─── DATASET EXCERPTS ───

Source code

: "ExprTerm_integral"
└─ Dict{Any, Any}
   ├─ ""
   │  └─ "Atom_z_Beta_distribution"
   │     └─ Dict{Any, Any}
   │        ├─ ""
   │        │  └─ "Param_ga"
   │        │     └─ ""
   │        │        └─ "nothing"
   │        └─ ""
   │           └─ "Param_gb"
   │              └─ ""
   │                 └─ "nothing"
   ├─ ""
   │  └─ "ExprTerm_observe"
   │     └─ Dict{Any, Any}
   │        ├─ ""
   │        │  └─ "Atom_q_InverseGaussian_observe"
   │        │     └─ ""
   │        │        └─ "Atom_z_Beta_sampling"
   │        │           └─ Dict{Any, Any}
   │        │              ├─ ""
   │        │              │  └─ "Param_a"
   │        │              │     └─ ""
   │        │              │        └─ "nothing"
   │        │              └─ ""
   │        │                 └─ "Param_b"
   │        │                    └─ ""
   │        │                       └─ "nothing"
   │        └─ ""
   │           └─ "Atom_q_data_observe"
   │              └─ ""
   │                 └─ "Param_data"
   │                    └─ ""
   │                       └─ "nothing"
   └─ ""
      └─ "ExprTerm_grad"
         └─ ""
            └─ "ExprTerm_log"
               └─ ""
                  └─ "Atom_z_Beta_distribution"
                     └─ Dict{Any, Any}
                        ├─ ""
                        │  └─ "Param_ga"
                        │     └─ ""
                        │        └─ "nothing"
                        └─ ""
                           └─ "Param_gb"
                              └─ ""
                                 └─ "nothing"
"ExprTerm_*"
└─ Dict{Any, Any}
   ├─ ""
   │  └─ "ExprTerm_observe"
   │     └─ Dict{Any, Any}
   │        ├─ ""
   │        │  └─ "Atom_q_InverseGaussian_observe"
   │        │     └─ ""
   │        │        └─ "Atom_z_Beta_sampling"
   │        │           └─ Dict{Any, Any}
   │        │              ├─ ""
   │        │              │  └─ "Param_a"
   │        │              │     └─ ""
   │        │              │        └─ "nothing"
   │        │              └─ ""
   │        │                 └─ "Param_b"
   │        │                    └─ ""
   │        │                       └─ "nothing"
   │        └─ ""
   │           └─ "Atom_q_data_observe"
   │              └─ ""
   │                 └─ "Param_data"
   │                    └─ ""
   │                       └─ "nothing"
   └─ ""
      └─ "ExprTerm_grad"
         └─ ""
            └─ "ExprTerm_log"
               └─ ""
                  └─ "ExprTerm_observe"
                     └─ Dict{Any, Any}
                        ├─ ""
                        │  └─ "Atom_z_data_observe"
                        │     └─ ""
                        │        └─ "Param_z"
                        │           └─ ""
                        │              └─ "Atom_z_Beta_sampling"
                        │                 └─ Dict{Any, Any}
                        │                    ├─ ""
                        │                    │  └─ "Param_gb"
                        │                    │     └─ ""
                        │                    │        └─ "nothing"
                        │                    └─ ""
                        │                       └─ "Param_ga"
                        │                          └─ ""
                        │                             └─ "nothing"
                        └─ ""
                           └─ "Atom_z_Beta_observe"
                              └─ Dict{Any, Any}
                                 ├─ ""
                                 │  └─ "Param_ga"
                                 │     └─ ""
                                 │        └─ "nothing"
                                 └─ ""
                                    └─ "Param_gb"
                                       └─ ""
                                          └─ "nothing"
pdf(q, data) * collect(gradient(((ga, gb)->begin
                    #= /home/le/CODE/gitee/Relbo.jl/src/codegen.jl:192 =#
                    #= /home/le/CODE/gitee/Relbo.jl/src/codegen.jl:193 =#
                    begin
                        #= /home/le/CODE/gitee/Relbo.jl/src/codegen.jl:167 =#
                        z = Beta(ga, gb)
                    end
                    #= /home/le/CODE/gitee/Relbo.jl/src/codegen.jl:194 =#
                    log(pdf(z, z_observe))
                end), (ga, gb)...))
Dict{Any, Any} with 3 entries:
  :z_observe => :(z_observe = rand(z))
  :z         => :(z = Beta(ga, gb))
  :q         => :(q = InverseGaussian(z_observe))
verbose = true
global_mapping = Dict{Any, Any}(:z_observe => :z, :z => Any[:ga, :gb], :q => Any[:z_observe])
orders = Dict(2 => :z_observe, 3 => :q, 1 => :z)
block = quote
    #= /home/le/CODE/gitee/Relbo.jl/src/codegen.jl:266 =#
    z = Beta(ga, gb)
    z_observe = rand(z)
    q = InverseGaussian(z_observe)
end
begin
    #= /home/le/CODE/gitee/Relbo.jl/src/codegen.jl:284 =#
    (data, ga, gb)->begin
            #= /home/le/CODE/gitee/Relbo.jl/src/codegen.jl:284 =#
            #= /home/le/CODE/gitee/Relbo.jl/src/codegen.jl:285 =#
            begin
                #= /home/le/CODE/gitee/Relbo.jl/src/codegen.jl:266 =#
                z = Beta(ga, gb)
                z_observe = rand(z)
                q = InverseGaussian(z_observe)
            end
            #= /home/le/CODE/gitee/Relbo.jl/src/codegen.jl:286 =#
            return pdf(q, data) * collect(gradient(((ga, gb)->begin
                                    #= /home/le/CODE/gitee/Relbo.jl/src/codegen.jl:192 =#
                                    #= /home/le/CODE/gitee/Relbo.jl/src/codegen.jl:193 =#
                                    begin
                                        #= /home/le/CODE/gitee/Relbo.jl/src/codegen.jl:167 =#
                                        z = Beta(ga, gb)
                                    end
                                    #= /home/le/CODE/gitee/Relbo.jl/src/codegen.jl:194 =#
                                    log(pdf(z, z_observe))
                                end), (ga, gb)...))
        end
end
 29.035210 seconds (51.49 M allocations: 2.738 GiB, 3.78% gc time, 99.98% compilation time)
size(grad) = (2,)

───

◆ WHAT YOU HAVE TO DO:
The word to find is "gradient". Copy every line of the data that holds it.

◆ RESPONSE AREA:
pdf(q, data) * collect(gradient(((ga, gb)->begin
            return pdf(q, data) * collect(gradient(((ga, gb)->begin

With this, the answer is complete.